Corporations Understand DMARC Is Critical. So Why Can’t They Get to Enforcement?
The Online Trust Alliance (OTA) recently published the 2016 results of its annual Online Trust Audit, an analysis of corporations’ attitudes towards security and their adoption of various security technologies.
The OTA audit shows that most corporations, banks, and government agencies have a long way to go before they fully implement the most advanced email authentication, DMARC.
However, many organizations clearly understand the importance of authentication preventing phishing and other forms of email fraud, as shown by sharp increases in the percentage of enterprises using DMARC as well as the older authentication standards, SPF and DKIM. It’s just that very few companies have succeeded in getting DMARC to the point where it’s actually doing anything to stop fraud.
Background on the OTA Audit
This year’s audit included nearly 1,000 websites across a variety of major categories, including top retailers, top banks, consumer services, news media, and 50 of the most significant U.S. federal government sites.
Overall, corporate and government site security is improving: 50 percent of the sites analyzed by the OTA qualified for “Honor Roll” status, an increase of 6 percentage points from the previous year.

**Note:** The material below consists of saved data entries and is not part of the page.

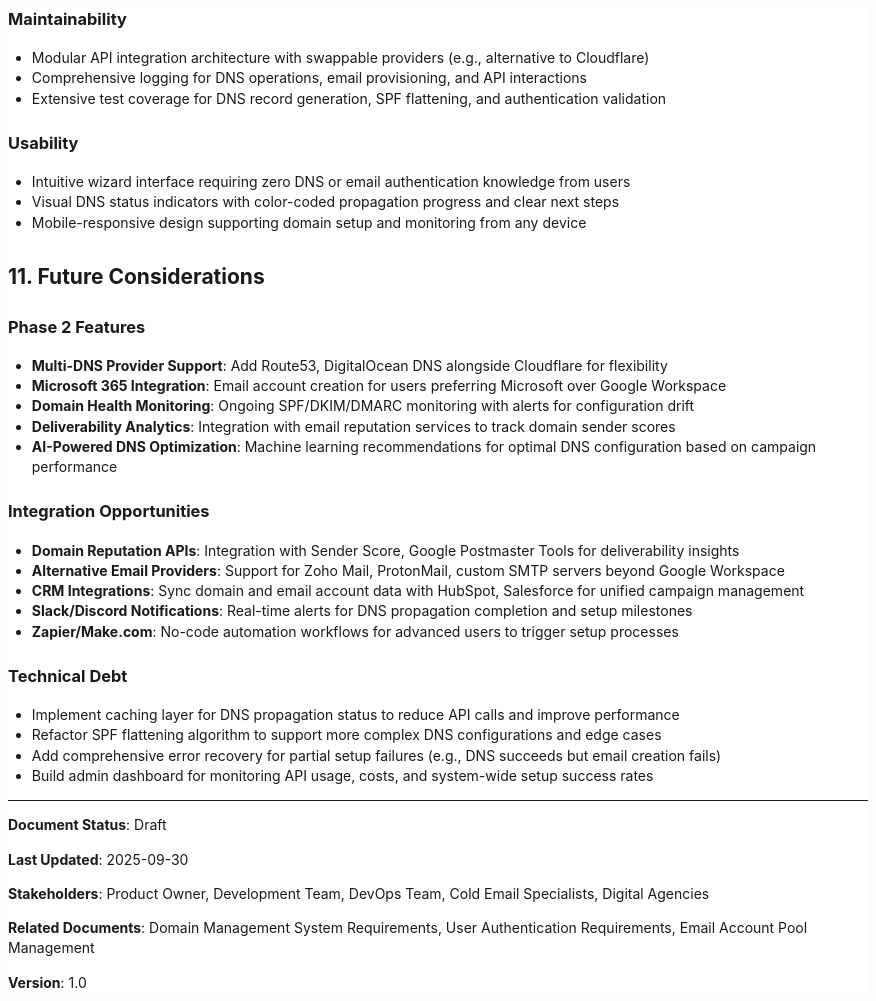 ### Maintainability
- Modular API integration architecture with swappable providers (e.g., alternative to Cloudflare)
- Comprehensive logging for DNS operations, email provisioning, and API interactions
- Extensive test coverage for DNS record generation, SPF flattening, and authentication validation

### Usability
- Intuitive wizard interface requiring zero DNS or email authentication knowledge from users
- Visual DNS status indicators with color-coded propagation progress and clear next steps
- Mobile-responsive design supporting domain setup and monitoring from any device

## 11. Future Considerations

### Phase 2 Features
- **Multi-DNS Provider Support**: Add Route53, DigitalOcean DNS alongside Cloudflare for flexibility
- **Microsoft 365 Integration**: Email account creation for users preferring Microsoft over Google Workspace
- **Domain Health Monitoring**: Ongoing SPF/DKIM/DMARC monitoring with alerts for configuration drift
- **Deliverability Analytics**: Integration with email reputation services to track domain sender scores
- **AI-Powered DNS Optimization**: Machine learning recommendations for optimal DNS configuration based on campaign performance

### Integration Opportunities
- **Domain Reputation APIs**: Integration with Sender Score, Google Postmaster Tools for deliverability insights
- **Alternative Email Providers**: Support for Zoho Mail, ProtonMail, custom SMTP servers beyond Google Workspace
- **CRM Integrations**: Sync domain and email account data with HubSpot, Salesforce for unified campaign management
- **Slack/Discord Notifications**: Real-time alerts for DNS propagation completion and setup milestones
- **Zapier/Make.com**: No-code automation workflows for advanced users to trigger setup processes

### Technical Debt
- Implement caching layer for DNS propagation status to reduce API calls and improve performance
- Refactor SPF flattening algorithm to support more complex DNS configurations and edge cases
- Add comprehensive error recovery for partial setup failures (e.g., DNS succeeds but email creation fails)
- Build admin dashboard for monitoring API usage, costs, and system-wide setup success rates

---

**Document Status**: Draft

**Last Updated**: 2025-09-30

**Stakeholders**: Product Owner, Development Team, DevOps Team, Cold Email Specialists, Digital Agencies

**Related Documents**: Domain Management System Requirements, User Authentication Requirements, Email Account Pool Management

**Version**: 1.0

There are notable improvements in email authentication as well.
Among the top 500 Internet retailers, for instance, only 56 percent were using both SPF and DKIM in 2013; that proportion has risen to 85 percent in 2016. Rates are similarly high and rising among banks, consumer sites, and news sites. The only real laggards are the top 50 federal sites, of which only 20 percent were using SPF and DKIM together in 2013, rising to just 58 percent this year.
What’s more, many of these organizations are adopting DMARC, the newer standard that uses and builds on both SPF and DKIM to offer even more ironclad email authentication. In 2013, just 3 percent of the top 500 Internet retailers had a DMARC record; that was up to 21 percent by 2016, with most of the growth in the past year. Among the top 100 retailers, the rate grew more impressively, from 5 percent to 30 percent. Meanwhile, among the top 100 consumer sites, 22 percent used DMARC in 2013 but fully 64 percent are using it now.
As the OTA notes:
Given the gap between SPF/DKIM adoption (above 90% in many sectors) and DMARC adoption (below 30% in most sectors), there is still significant room for growth in DMARC adoption. The “R or Q” column shows the percentage of organizations with a DMARC record that publish a reject or quarantine policy, illustrating significant room for growth in nearly all sectors.
So what’s the problem?
The real issue is that many of these companies haven’t turned on DMARC enforcement. OTA measured that by checking to see how many companies had set their DMARC policies to p=reject or p=quarantine, settings which delete or quarantine (respectively) non-authenticating email messages. In almost every category, fewer than 25 percent of the companies that had DMARC policies were actually enforcing them. In some cases it was as low as 13 or 14 percent.